- **Data provided**
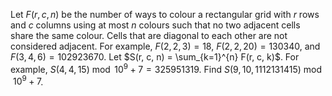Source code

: Let $F(r, c, n)$ be the number of ways to colour a rectangular grid with $r$ rows and $c$ columns using at most $n$ colours such that no two adjacent cells share the same colour. Cells that are diagonal to each other are not considered adjacent.
For example, $F(2,2,3) = 18$, $F(2,2,20) = 130340$, and $F(3,4,6) = 102923670$.
Let $S(r, c, n) = \sum_{k=1}^{n} F(r, c, k)$.
For example, $S(4,4,15) \bmod 10^9+7 = 325951319$.
Find $S(9,10,1112131415) \bmod 10^9+7$.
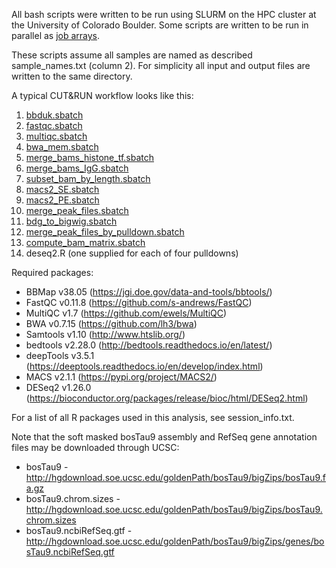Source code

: All bash scripts were written to be run using SLURM on the HPC cluster at the University of Colorado Boulder. Some scripts are written to be run in parallel as [job arrays](https://slurm.schedmd.com/job_array.html).

These scripts assume all samples are named as described sample_names.txt (column 2). For simplicity all input and output files are written to the same directory.

A typical CUT&RUN workflow looks like this:
1. [bbduk.sbatch]()
2. [fastqc.sbatch]()
3. [multiqc.sbatch]()
4. [bwa_mem.sbatch]()
5. [merge_bams_histone_tf.sbatch]()
6. [merge_bams_IgG.sbatch]()
7. [subset_bam_by_length.sbatch]()
8. [macs2_SE.sbatch]()
9. [macs2_PE.sbatch]()
10. [merge_peak_files.sbatch]()
11. [bdg_to_bigwig.sbatch]()
12. [merge_peak_files_by_pulldown.sbatch]()
13. [compute_bam_matrix.sbatch]()
14. deseq2.R (one supplied for each of four pulldowns)

Required packages:
* BBMap v38.05 (https://jgi.doe.gov/data-and-tools/bbtools/)
* FastQC v0.11.8 (https://github.com/s-andrews/FastQC)
* MultiQC v1.7 (https://github.com/ewels/MultiQC)
* BWA v0.7.15 (https://github.com/lh3/bwa)
* Samtools v1.10 (http://www.htslib.org/)
* bedtools v2.28.0 (http://bedtools.readthedocs.io/en/latest/)
* deepTools v3.5.1 (https://deeptools.readthedocs.io/en/develop/index.html)
* MACS v2.1.1 (https://pypi.org/project/MACS2/)
* DESeq2 v1.26.0 (https://bioconductor.org/packages/release/bioc/html/DESeq2.html)

For a list of all R packages used in this analysis, see session_info.txt.

Note that the soft masked bosTau9 assembly and RefSeq gene annotation files may be downloaded through UCSC:
* bosTau9 - http://hgdownload.soe.ucsc.edu/goldenPath/bosTau9/bigZips/bosTau9.fa.gz
* bosTau9.chrom.sizes - http://hgdownload.soe.ucsc.edu/goldenPath/bosTau9/bigZips/bosTau9.chrom.sizes
* bosTau9.ncbiRefSeq.gtf - http://hgdownload.soe.ucsc.edu/goldenPath/bosTau9/bigZips/genes/bosTau9.ncbiRefSeq.gtf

- **Directions**
Give the number of lines above in which the word "each" occurs, with nothing else.

- **Answer to the exercise**
2